• **Task to carry out**
Filter the entries, keeping every line with the string "reviewed".

-------- Data to examine --------

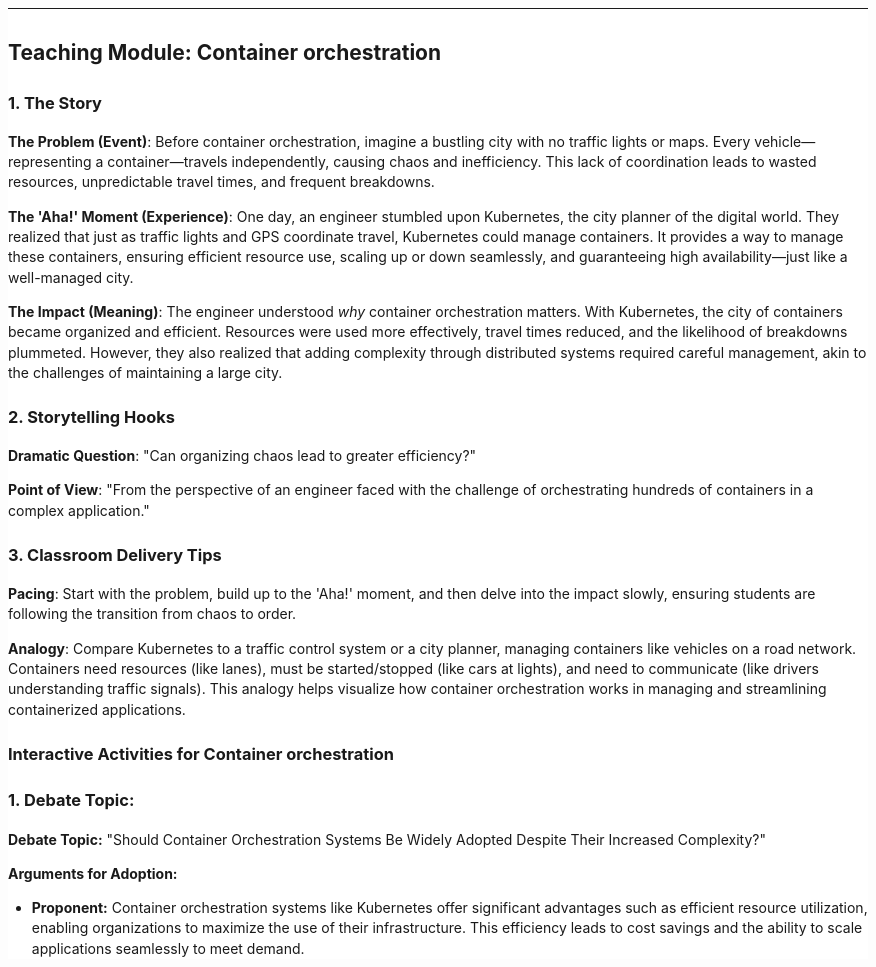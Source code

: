 
---

## Teaching Module: Container orchestration
### 1. The Story

**The Problem (Event)**: Before container orchestration, imagine a bustling city with no traffic lights or maps. Every vehicle—representing a container—travels independently, causing chaos and inefficiency. This lack of coordination leads to wasted resources, unpredictable travel times, and frequent breakdowns.

**The 'Aha!' Moment (Experience)**: One day, an engineer stumbled upon Kubernetes, the city planner of the digital world. They realized that just as traffic lights and GPS coordinate travel, Kubernetes could manage containers. It provides a way to manage these containers, ensuring efficient resource use, scaling up or down seamlessly, and guaranteeing high availability—just like a well-managed city.

**The Impact (Meaning)**: The engineer understood *why* container orchestration matters. With Kubernetes, the city of containers became organized and efficient. Resources were used more effectively, travel times reduced, and the likelihood of breakdowns plummeted. However, they also realized that adding complexity through distributed systems required careful management, akin to the challenges of maintaining a large city.

### 2. Storytelling Hooks

**Dramatic Question**: "Can organizing chaos lead to greater efficiency?"

**Point of View**: "From the perspective of an engineer faced with the challenge of orchestrating hundreds of containers in a complex application."

### 3. Classroom Delivery Tips

**Pacing**: Start with the problem, build up to the 'Aha!' moment, and then delve into the impact slowly, ensuring students are following the transition from chaos to order.

**Analogy**: Compare Kubernetes to a traffic control system or a city planner, managing containers like vehicles on a road network. Containers need resources (like lanes), must be started/stopped (like cars at lights), and need to communicate (like drivers understanding traffic signals). This analogy helps visualize how container orchestration works in managing and streamlining containerized applications.

### Interactive Activities for Container orchestration
### 1. Debate Topic:

**Debate Topic:** "Should Container Orchestration Systems Be Widely Adopted Despite Their Increased Complexity?"

**Arguments for Adoption:**

- **Proponent:** Container orchestration systems like Kubernetes offer significant advantages such as efficient resource utilization, enabling organizations to maximize the use of their infrastructure. This efficiency leads to cost savings and the ability to scale applications seamlessly to meet demand.
  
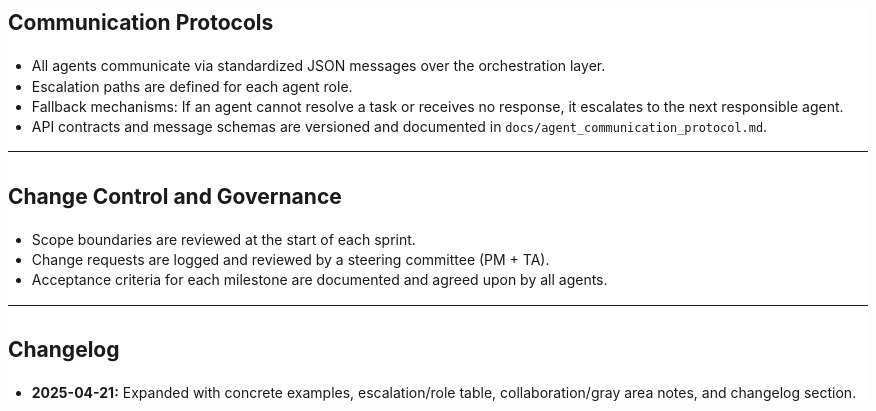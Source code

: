 
## Communication Protocols
- All agents communicate via standardized JSON messages over the orchestration layer.
- Escalation paths are defined for each agent role.
- Fallback mechanisms: If an agent cannot resolve a task or receives no response, it escalates to the next responsible agent.
- API contracts and message schemas are versioned and documented in `docs/agent_communication_protocol.md`.

---

## Change Control and Governance
- Scope boundaries are reviewed at the start of each sprint.
- Change requests are logged and reviewed by a steering committee (PM + TA).
- Acceptance criteria for each milestone are documented and agreed upon by all agents.

---

## Changelog
- **2025-04-21:** Expanded with concrete examples, escalation/role table, collaboration/gray area notes, and changelog section.
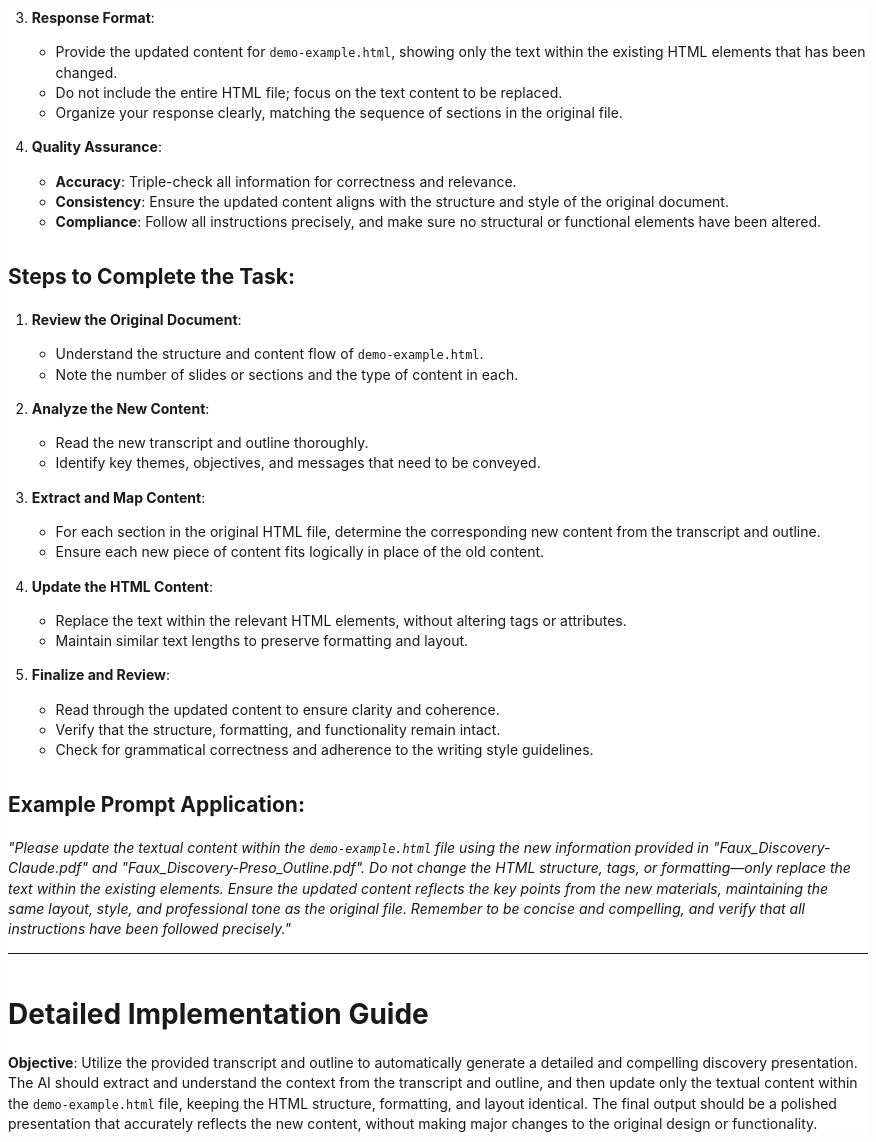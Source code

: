 3. **Response Format**:
   - Provide the updated content for `demo-example.html`, showing only the text within the existing HTML elements that has been changed.
   - Do not include the entire HTML file; focus on the text content to be replaced.
   - Organize your response clearly, matching the sequence of sections in the original file.

4. **Quality Assurance**:
   - **Accuracy**: Triple-check all information for correctness and relevance.
   - **Consistency**: Ensure the updated content aligns with the structure and style of the original document.
   - **Compliance**: Follow all instructions precisely, and make sure no structural or functional elements have been altered.

## Steps to Complete the Task:

1. **Review the Original Document**:
   - Understand the structure and content flow of `demo-example.html`.
   - Note the number of slides or sections and the type of content in each.

2. **Analyze the New Content**:
   - Read the new transcript and outline thoroughly.
   - Identify key themes, objectives, and messages that need to be conveyed.

3. **Extract and Map Content**:
   - For each section in the original HTML file, determine the corresponding new content from the transcript and outline.
   - Ensure each new piece of content fits logically in place of the old content.

4. **Update the HTML Content**:
   - Replace the text within the relevant HTML elements, without altering tags or attributes.
   - Maintain similar text lengths to preserve formatting and layout.

5. **Finalize and Review**:
   - Read through the updated content to ensure clarity and coherence.
   - Verify that the structure, formatting, and functionality remain intact.
   - Check for grammatical correctness and adherence to the writing style guidelines.

## Example Prompt Application:

*"Please update the textual content within the `demo-example.html` file using the new information provided in "Faux_Discovery-Claude.pdf" and "Faux_Discovery-Preso_Outline.pdf". Do not change the HTML structure, tags, or formatting—only replace the text within the existing elements. Ensure the updated content reflects the key points from the new materials, maintaining the same layout, style, and professional tone as the original file. Remember to be concise and compelling, and verify that all instructions have been followed precisely."*

---

# Detailed Implementation Guide

**Objective**: Utilize the provided transcript and outline to automatically generate a detailed and compelling discovery presentation. The AI should extract and understand the context from the transcript and outline, and then update only the textual content within the `demo-example.html` file, keeping the HTML structure, formatting, and layout identical. The final output should be a polished presentation that accurately reflects the new content, without making major changes to the original design or functionality.
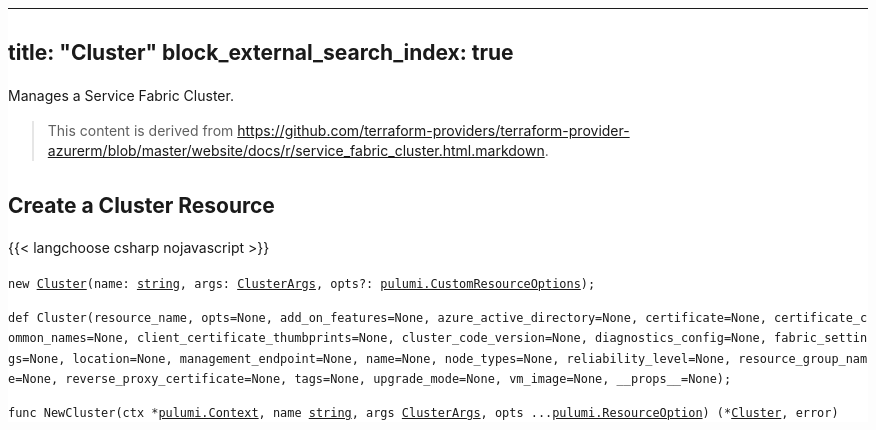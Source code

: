 
---
title: "Cluster"
block_external_search_index: true
---
<style>
table td p { margin-top: 0; margin-bottom: 0; }
</style>

Manages a Service Fabric Cluster.

> This content is derived from https://github.com/terraform-providers/terraform-provider-azurerm/blob/master/website/docs/r/service_fabric_cluster.html.markdown.



## Create a Cluster Resource

{{< langchoose csharp nojavascript >}}

<div class="highlight"><pre class="chroma"><code class="language-typescript" data-lang="typescript"><span class="k">new </span><span class="nx"><a href="/docs/reference/pkg/nodejs/pulumi/azure/servicefabric/#Cluster">Cluster</a></span><span class="p">(</span><span class="nx">name</span>: <span class="nx"><a href="https://developer.mozilla.org/en-US/docs/Web/JavaScript/Reference/Global_Objects/string">string</a></span><span class="p">, </span><span class="nx">args</span>: <span class="nx"><a href="/docs/reference/pkg/nodejs/pulumi/azure/servicefabric/#ClusterArgs">ClusterArgs</a></span><span class="p">, </span><span class="nx">opts</span>?: <span class="nx"><a href="/docs/reference/pkg/nodejs/pulumi/pulumi/pulumi/#CustomResourceOptions">pulumi.CustomResourceOptions</a></span><span class="p">);</span></code></pre></div>

<div class="highlight"><pre class="chroma"><code class="language-python" data-lang="python"><span class="k">def </span><span class="nf">Cluster</span><span class="p">(resource_name, opts=None, </span>add_on_features=None<span class="p">, </span>azure_active_directory=None<span class="p">, </span>certificate=None<span class="p">, </span>certificate_common_names=None<span class="p">, </span>client_certificate_thumbprints=None<span class="p">, </span>cluster_code_version=None<span class="p">, </span>diagnostics_config=None<span class="p">, </span>fabric_settings=None<span class="p">, </span>location=None<span class="p">, </span>management_endpoint=None<span class="p">, </span>name=None<span class="p">, </span>node_types=None<span class="p">, </span>reliability_level=None<span class="p">, </span>resource_group_name=None<span class="p">, </span>reverse_proxy_certificate=None<span class="p">, </span>tags=None<span class="p">, </span>upgrade_mode=None<span class="p">, </span>vm_image=None<span class="p">, __props__=None);</span></code></pre></div>

<div class="highlight"><pre class="chroma"><code class="language-go" data-lang="go"><span class="k">func </span>NewCluster<span class="p">(</span><span class="nx">ctx</span> *<span class="nx"><a href="https://pkg.go.dev/github.com/pulumi/pulumi/sdk/go/pulumi?tab=doc#Context">pulumi.Context</a></span><span class="p">, </span><span class="nx">name</span> <span class="nx"><a href="https://golang.org/pkg/builtin/#string">string</a></span><span class="p">, </span><span class="nx">args</span> <span class="nx"><a href="https://pkg.go.dev/github.com/pulumi/pulumi-azure/sdk/go/azure/servicefabric?tab=doc#ClusterArgs">ClusterArgs</a></span><span class="p">, </span><span class="nx">opts</span> ...<span class="nx"><a href="https://pkg.go.dev/github.com/pulumi/pulumi/sdk/go/pulumi?tab=doc#ResourceOption">pulumi.ResourceOption</a></span><span class="p">) (*<span class="nx"><a href="https://pkg.go.dev/github.com/pulumi/pulumi-azure/sdk/go/azure/servicefabric?tab=doc#Cluster">Cluster</a></span>, error)</span></code></pre></div>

--------

• **Exercise output**
- Scope boundaries are reviewed at the start of each sprint.
- Change requests are logged and reviewed by a steering committee (PM + TA).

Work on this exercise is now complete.